Dylan Thomas said he wanted “a definitive answer” about how the school will keep its students “safe, protected and comfortable.” Thomas also objected to his siblings and other students being subjected to “this delusion” and wondered how the school could claim it was preventing discrimination when it would force girls to leave their own locker room.

A spokesperson from CFSD district told the DCNF that no students are “singled out or isolated based on any of the protected statuses identified in our policy.”

“The CFSD Governing Board’s policy, unanimously adopted in 2015, states that our district is committed to nondiscrimination on the basis of sex, sexual orientation, gender identity or expression, national origin, ethnicity, religion, creed, age or disability,” the spokesperson said.

The district did acknowledge that any students who are “uncomfortable sharing multiple-occupancy facilities (e.g., restrooms, locker rooms)” can “request an accommodation,” noting that administrators “find alternatives for those students.”
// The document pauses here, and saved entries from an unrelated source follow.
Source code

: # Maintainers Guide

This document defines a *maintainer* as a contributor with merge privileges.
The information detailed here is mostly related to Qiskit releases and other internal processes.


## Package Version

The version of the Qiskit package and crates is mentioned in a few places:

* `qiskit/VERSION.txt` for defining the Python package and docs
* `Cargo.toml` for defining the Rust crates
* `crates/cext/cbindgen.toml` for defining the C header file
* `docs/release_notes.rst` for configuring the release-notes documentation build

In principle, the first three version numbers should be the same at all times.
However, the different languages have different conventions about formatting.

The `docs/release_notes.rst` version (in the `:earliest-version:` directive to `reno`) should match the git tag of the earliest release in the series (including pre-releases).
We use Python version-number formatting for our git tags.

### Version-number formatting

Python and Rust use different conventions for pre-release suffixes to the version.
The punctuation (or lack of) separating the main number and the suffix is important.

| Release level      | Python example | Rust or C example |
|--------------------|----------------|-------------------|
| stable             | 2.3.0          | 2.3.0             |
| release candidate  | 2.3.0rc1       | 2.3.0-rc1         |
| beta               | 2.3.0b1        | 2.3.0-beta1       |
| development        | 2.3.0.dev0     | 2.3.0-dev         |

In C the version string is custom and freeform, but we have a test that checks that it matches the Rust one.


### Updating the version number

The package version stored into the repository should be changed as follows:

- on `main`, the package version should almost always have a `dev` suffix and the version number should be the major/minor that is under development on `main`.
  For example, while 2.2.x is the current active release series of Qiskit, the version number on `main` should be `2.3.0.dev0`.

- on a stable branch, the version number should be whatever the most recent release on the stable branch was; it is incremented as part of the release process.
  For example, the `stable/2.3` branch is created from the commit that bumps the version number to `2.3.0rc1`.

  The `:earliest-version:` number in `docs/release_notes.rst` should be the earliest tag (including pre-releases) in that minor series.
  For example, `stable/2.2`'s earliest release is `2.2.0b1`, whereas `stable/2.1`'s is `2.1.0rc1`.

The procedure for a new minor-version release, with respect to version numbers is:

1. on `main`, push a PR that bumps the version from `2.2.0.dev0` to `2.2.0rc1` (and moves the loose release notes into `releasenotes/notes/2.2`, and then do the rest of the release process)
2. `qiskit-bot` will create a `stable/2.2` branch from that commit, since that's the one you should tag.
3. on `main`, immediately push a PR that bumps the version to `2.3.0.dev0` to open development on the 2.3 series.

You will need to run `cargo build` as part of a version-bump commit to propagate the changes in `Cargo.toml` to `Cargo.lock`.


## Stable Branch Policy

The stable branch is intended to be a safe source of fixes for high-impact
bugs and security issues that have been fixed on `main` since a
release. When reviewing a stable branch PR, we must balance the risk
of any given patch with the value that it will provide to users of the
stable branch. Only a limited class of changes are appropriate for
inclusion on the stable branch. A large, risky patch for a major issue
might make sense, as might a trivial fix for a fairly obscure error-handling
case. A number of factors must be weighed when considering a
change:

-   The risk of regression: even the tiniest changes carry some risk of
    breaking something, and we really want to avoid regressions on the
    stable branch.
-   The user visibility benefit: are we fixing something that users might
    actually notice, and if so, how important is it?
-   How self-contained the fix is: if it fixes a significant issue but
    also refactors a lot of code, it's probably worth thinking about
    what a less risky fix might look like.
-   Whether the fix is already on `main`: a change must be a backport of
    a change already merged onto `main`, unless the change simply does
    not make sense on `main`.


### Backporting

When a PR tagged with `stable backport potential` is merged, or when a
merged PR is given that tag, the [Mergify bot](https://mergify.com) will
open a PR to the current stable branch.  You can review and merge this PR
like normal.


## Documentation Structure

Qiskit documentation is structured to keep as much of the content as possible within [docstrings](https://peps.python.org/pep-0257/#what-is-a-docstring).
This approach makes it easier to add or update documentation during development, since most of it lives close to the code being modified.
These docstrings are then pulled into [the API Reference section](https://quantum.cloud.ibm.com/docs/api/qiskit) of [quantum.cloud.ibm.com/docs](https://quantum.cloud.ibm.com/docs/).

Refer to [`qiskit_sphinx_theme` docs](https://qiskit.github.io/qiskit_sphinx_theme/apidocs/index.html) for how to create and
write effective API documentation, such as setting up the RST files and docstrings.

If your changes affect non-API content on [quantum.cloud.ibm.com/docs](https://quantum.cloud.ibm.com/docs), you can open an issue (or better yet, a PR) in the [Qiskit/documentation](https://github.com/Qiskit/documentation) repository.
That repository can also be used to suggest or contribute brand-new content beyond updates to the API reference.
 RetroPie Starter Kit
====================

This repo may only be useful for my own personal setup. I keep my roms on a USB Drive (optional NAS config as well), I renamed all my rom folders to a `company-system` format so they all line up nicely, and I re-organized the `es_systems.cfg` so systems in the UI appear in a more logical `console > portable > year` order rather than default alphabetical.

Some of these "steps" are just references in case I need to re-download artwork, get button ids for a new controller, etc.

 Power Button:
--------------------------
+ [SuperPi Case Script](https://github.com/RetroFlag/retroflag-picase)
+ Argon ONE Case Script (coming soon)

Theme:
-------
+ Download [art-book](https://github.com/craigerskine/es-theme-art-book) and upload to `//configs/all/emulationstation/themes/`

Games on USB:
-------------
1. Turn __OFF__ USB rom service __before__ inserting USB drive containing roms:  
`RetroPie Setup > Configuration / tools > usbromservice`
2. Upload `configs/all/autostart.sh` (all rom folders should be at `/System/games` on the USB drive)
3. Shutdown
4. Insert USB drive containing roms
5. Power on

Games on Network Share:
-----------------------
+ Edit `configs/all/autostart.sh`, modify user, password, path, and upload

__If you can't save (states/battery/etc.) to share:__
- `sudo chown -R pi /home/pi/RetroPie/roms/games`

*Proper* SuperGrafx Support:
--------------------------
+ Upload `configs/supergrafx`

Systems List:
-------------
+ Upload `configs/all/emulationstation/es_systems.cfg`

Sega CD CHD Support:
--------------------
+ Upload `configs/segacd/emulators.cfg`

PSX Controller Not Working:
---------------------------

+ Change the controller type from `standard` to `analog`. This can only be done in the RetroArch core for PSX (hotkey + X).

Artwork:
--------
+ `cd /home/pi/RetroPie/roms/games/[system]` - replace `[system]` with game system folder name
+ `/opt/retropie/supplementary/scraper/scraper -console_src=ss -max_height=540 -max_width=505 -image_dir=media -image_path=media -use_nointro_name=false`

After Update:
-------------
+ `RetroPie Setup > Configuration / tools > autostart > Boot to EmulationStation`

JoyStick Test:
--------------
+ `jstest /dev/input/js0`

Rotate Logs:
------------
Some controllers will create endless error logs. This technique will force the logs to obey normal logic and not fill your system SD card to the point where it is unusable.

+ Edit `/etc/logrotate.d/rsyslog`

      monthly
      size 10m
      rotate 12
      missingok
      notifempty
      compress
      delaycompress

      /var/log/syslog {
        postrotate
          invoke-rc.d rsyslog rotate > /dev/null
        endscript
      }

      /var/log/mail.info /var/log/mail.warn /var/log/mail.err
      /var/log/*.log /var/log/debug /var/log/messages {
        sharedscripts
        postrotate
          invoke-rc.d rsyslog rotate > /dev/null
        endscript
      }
Jennifer Pershing, a mother of four with one student at CFHS, told the DCNF the school is embracing a “dangerous social contagion” and “discriminating against the truth.” Perishing said she has “compassion for children suffering from gender dysphoria” but argued that it was not going to help anyone to “pretend it is normal.”

Pershing said some parents have tried to ignore what is going on because it feels like a losing battle, but she said that the “transgender ideology is a lie” and will “ultimately fail.”

Dylan Thomas noted that parents he has spoken to are looking for ways to take their kids out of high school either by transferring or homeschooling.

“Parents, teachers, and siblings that I have talked to couldn’t believe it, no one thought this delusional reality would come this far and seep into our own backyard,” Thomas said.

CFHS and Brase did not immediately respond to the DCNF’s request for comment.

AUTHOR

KATE ANDERSON

Contributor.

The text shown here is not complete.